If you upload data from Alibaba Cloud OSS, the following requirements apply:
You have activated Alibaba Cloud OSS, created a bucket, and uploaded your data to the bucket. For more information, see Create buckets and Upload files.
The Alibaba Cloud account used for the upload has the required permissions to access the destination bucket. For more information, see Overview of permissions and access control.
Procedure
-
Log in to the MaxCompute console and select a region in the upper-left corner.
-
In the left-side navigation pane, choose Data Transfer > Data Upload. The Data Upload page appears.
-
On the Data Upload page, configure the parameters as described in Table 1. Data upload parameters.
Table 1. Data upload parameters
Section
Parameter
Description
Data source
Local file
Upload data from a file on your local machine.
You can upload a single CSV or XLSX file at a time.
CSV file: The maximum file size is 5 GB. Data must be separated by commas (,).
XLSX file: The maximum file size is 100 MB. By default, only data from the first sheet is uploaded. Data in other sheets is ignored.
Alibaba Cloud OSS
Upload data from a CSV file stored in an Alibaba Cloud OSS bucket.

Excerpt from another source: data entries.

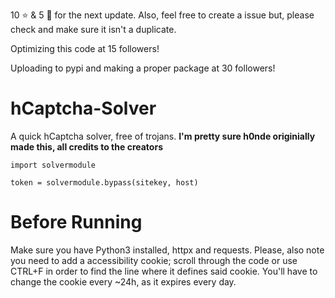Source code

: 10 ⭐ & 5 🍴 for the next update. Also, feel free to create a issue but, please check and make sure it isn't a duplicate.

Optimizing this code at 15 followers!

Uploading to pypi and making a proper package at 30 followers!

# hCaptcha-Solver
A quick hCaptcha solver, free of trojans. **I'm pretty sure h0nde originially made this, all credits to the creators**

```python3
import solvermodule

token = solvermodule.bypass(sitekey, host)
```

# Before Running
Make sure you have Python3 installed, httpx and requests. Please, also note you need to add a accessibility cookie; scroll through the code or use CTRL+F in order to find the line where it defines said cookie.
You'll have to change the cookie every ~24h, as it expires every day.

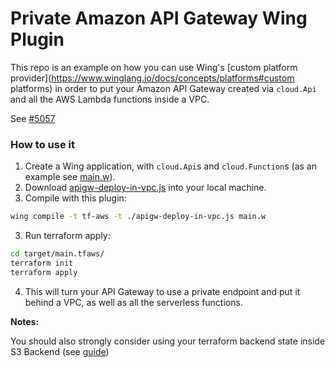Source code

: # Private Amazon API Gateway Wing Plugin

This repo is an example on how you can use Wing's [custom platform provider](https://www.winglang.io/docs/concepts/platforms#custom platforms)
in order to put your Amazon API Gateway created via `cloud.Api` and all the AWS Lambda functions inside a VPC.

See [#5057](https://github.com/winglang/wing/issues/5057)

### How to use it 

1. Create a Wing application, with `cloud.Api`s and `cloud.Function`s (as an example see [main.w](/main.w)).
2. Download [apigw-deploy-in-vpc.js](/apigw-deploy-in-vpc.js) into your local machine.
3. Compile with this plugin:
  ```sh
  wing compile -t tf-aws -t ./apigw-deploy-in-vpc.js main.w
  ```
3. Run terraform apply:
  ```sh
  cd target/main.tfaws/
  terraform init
  terraform apply
  ```
4. This will turn your API Gateway to use a private endpoint and put it behind a VPC, as well as all the serverless functions.

**Notes:**

You should also strongly consider using your terraform backend state inside S3 Backend (see [guide]([url](https://www.winglang.io/docs/guides/terraform-backends)https://www.winglang.io/docs/guides/terraform-backends))

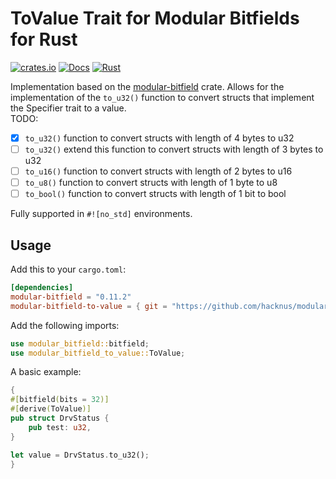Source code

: # ToValue Trait for Modular Bitfields for Rust

[![crates.io](https://img.shields.io/crates/v/modular-bitfield-to-value.svg)](https://crates.io/crates/modular-bitfield-to-value)
[![Docs](https://docs.rs/modular-bitfield-to-value/badge.svg)](https://docs.rs/modular-bitfield-to-value)
[![Rust](https://github.com/hacknus/modular-bitfield-to-value/actions/workflows/rust.yml/badge.svg)](https://github.com/hacknus/modular-bitfield-to-value/actions/workflows/rust.yml)  

Implementation based on the [modular-bitfield](https://crates.io/crates/modular-bitfield) crate.
Allows for the implementation of the `to_u32()` function to convert structs that implement the Specifier trait to a value.  
TODO:
- [X] `to_u32()` function to convert structs with length of 4 bytes to u32
- [ ] `to_u32()` extend this function to convert structs with length of 3 bytes to u32
- [ ] `to_u16()` function to convert structs with length of 2 bytes to u16
- [ ] `to_u8()` function to convert structs with length of 1 byte to u8
- [ ] `to_bool()` function to convert structs with length of 1 bit to bool

Fully supported in `#![no_std]` environments.

## Usage

Add this to your `cargo.toml`:

```toml
[dependencies]
modular-bitfield = "0.11.2"
modular-bitfield-to-value = { git = "https://github.com/hacknus/modular_bitfield_to_value" }
```

Add the following imports:

```rust
use modular_bitfield::bitfield;
use modular_bitfield_to_value::ToValue;
```

A basic example:

```rust
{
#[bitfield(bits = 32)]
#[derive(ToValue)]
pub struct DrvStatus {
    pub test: u32,
}

let value = DrvStatus.to_u32();
}
```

You can select only a CSV file in a bucket that is in the current region. The maximum file size for a single upload is 5 GB. If no accessible bucket is available, you must create one. For more information, see Create buckets.
NoteIf your data exceeds 5 GB, split it into smaller files before uploading. Otherwise, the upload will fail.
Specify data to be uploaded
Select bucket
If you set Data Source to Alibaba Cloud OSS, select the path of the OSS bucket where your source file is located.
Select file
Select the source CSV or XLSX file.
Remove dirty data
Specifies whether to filter out dirty data during the upload. Dirty data refers to records where the data type does not match the data type of the corresponding column in the destination MaxCompute table.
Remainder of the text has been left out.